In my previous post I briefly described what the workflow tool from Nintex looks like and how to use it within the SharePoint environment. Now, let’s see how to actually perform our first system integration scenario through the use of web services.
One big caveat before I start: Nintex currently only has support for consuming ASP.NET Web Services, not Windows Communication Foundation. I consider this a pretty big gap, but for now, let’s work with what’s available.
In this demonstrated scenario, I have a SharePoint 2007 list which holds all the vendors a company uses to provide IT services. Because core vendor data is stored in a different CRM system, we want to store a minimum of information in the SharePoint list and retrieve critical data from the CRM system via a web service. So, once I add a record to the SharePoint list, I want to look up the details for that vendor in the CRM system and put the vendor “contact name” into the SharePoint list.
I start out with a simple ASP.NET service which fronts the CRM system. Because I’m writing a blog post and not a real system, I simply hard coded a response object.
In my SharePoint list, I added a new Nintex workflow and dragged a “Call web service” and “Set field value” activities to the flow. On this first pass, I’m just going to dump the entire web service XML response value into a SharePoint list field.
Note that the web service response has to go somewhere, so I first set up a workflow variable (VendorDetails) to hold the XML data. I’ll use the other variable later to hold a specific value from the XML response.
The “Call web service” activity has a pretty comprehensive set of configuration options. First you specify the endpoint URL. The available service operations are then auto-populated in a list.
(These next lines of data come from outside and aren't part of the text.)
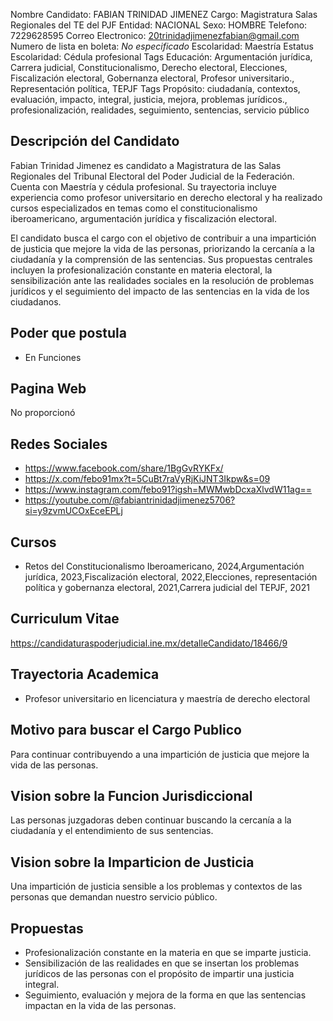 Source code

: Nombre Candidato: FABIAN TRINIDAD JIMENEZ
Cargo: Magistratura Salas Regionales del TE del PJF
Entidad: NACIONAL
Sexo: HOMBRE
Telefono: 7229628595
Correo Electronico: 20trinidadjimenezfabian@gmail.com
Numero de lista en boleta: *No especificado*
Escolaridad: Maestría
Estatus Escolaridad: Cédula profesional
Tags Educación: Argumentación jurídica, Carrera judicial, Constitucionalismo, Derecho electoral, Elecciones, Fiscalización electoral, Gobernanza electoral, Profesor universitario., Representación política, TEPJF
Tags Propósito: ciudadanía, contextos, evaluación, impacto, integral, justicia, mejora, problemas jurídicos., profesionalización, realidades, seguimiento, sentencias, servicio público


## Descripción del Candidato 

Fabian Trinidad Jimenez es candidato a Magistratura de las Salas Regionales del Tribunal Electoral del Poder Judicial de la Federación. Cuenta con Maestría y cédula profesional. Su trayectoria incluye experiencia como profesor universitario en derecho electoral y ha realizado cursos especializados en temas como el constitucionalismo iberoamericano, argumentación jurídica y fiscalización electoral.

El candidato busca el cargo con el objetivo de contribuir a una impartición de justicia que mejore la vida de las personas, priorizando la cercanía a la ciudadanía y la comprensión de las sentencias. Sus propuestas centrales incluyen la profesionalización constante en materia electoral, la sensibilización ante las realidades sociales en la resolución de problemas jurídicos y el seguimiento del impacto de las sentencias en la vida de los ciudadanos.


## Poder que postula

- En Funciones


## Pagina Web

No proporcionó


## Redes Sociales

- https://www.facebook.com/share/1BgGvRYKFx/
- https://x.com/febo91mx?t=5CuBt7raVyRjKiJNT3Ikpw&s=09
- https://www.instagram.com/febo91?igsh=MWMwbDcxaXlvdW11ag==
- https://youtube.com/@fabiantrinidadjimenez5706?si=y9zvmUCOxEceEPLj


## Cursos

- Retos del Constitucionalismo Iberoamericano, 2024,Argumentación jurídica, 2023,Fiscalización electoral, 2022,Elecciones, representación política y gobernanza electoral, 2021,Carrera judicial del TEPJF, 2021


## Curriculum Vitae

https://candidaturaspoderjudicial.ine.mx/detalleCandidato/18466/9


## Trayectoria Academica

- Profesor universitario en licenciatura y maestría de derecho electoral


## Motivo para buscar el Cargo Publico

Para continuar contribuyendo a una impartición de justicia que mejore la vida de las personas.


## Vision sobre la Funcion Jurisdiccional

Las personas juzgadoras deben continuar buscando la cercanía a la ciudadanía y el entendimiento de sus sentencias.


## Vision sobre la Imparticion de Justicia

Una impartición de justicia sensible a los problemas y contextos de las personas que demandan nuestro servicio público.


## Propuestas

- Profesionalización constante en la materia en que se imparte justicia.
- Sensibilización de las realidades en que se insertan los problemas jurídicos de las personas con el propósito de impartir una justicia integral.
- Seguimiento, evaluación y mejora de la forma en que las sentencias impactan en la vida de las personas.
For dictating the service payload, you have two choices. First, for services with simple type parameters, you can enter in each value from either list values or workflow variables using the SOAP Builder.
The other option, which is handy, is the SOAP Editor where you can shape the SOAP content yourself. Note that you can still insert values from either lists or workflow variables into this interface.
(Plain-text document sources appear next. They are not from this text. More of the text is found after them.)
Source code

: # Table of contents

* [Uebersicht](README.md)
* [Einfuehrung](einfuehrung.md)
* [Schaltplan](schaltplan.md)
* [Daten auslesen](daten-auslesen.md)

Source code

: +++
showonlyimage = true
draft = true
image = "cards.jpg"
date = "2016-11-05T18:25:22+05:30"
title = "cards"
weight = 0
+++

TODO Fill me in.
As for the service response, you can choose to apply an XSLT transform and then select a workflow variable to stash the value. You also get the option to catch exceptions and store those messages.
After using the “Set field value” workflow activity to take the service result and copy it into the SharePoint list field, we’re ready to publish the workflow. I added a new row to the list and kicked off the workflow.
As we’d hope for, the full XML payload from the service is thrown into the SharePoint list field.
Note that XML payloads are wrapped in an “<xml>” node by the workflow activity. It’s great that we can call a service, but just dumping the XML result is not particularly friendly to someone who is viewing this information. What we want to do is parse the XML response and yank out JUST the “VendorContact” node. So, I went back to our existing workflow and added a new “Query XML” activity to the process. This activity lets me parse XML content stored either in a URL, workflow variable or list field.
You can process the XML via either XSLT or XPath. In my case, I want to do an XPath query to find the node I’m looking for. I then took the result of that query and stored it in a workflow variable.
Finally, I have a “Set field value” activity which takes this new workflow variable and copies its data to the SharePoint list. After once again publishing the workflow and kicking it off, we can see that not only do we have the XML blob, but now we have another field that just stores the name of the vendor contact person.
The ability to punch out to external systems is a valuable aspect of a full featured business process. The Nintex workflow product does a fine job making service invocation a fairly straightforward task. Now, the lack of WCF integration is a concern, but hopefully one being actively addressed. However, because the “Query XML” activity can accept a URL, it seems possible that I could mash up RESTful services via this toolset. I’ll have to try that.